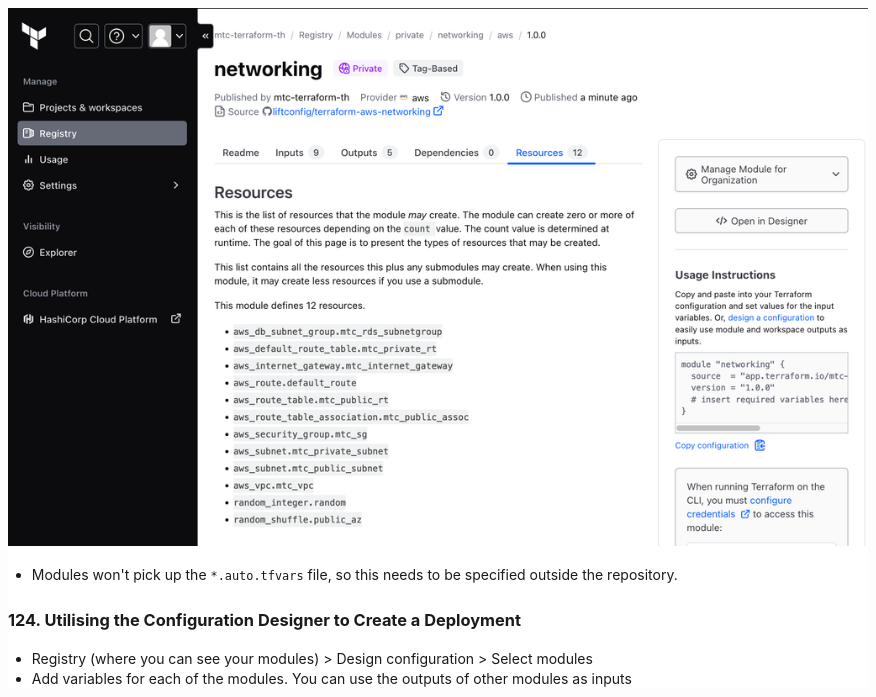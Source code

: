 ![TFC Module resources](images/notes/image-7.png)

- Modules won't pick up the `*.auto.tfvars` file, so this needs to be specified outside the repository.

### 124. Utilising the Configuration Designer to Create a Deployment

- Registry (where you can see your modules) > Design configuration > Select modules
- Add variables for each of the modules. You can use the outputs of other modules as inputs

Exercise
Every line of the records above must reappear exactly, though the pictures must not.

Solution for this problem
Source code

: ![TFC Module resources](images/notes/image-7.png)

- Modules won't pick up the `*.auto.tfvars` file, so this needs to be specified outside the repository.

### 124. Utilising the Configuration Designer to Create a Deployment

- Registry (where you can see your modules) > Design configuration > Select modules
- Add variables for each of the modules. You can use the outputs of other modules as inputs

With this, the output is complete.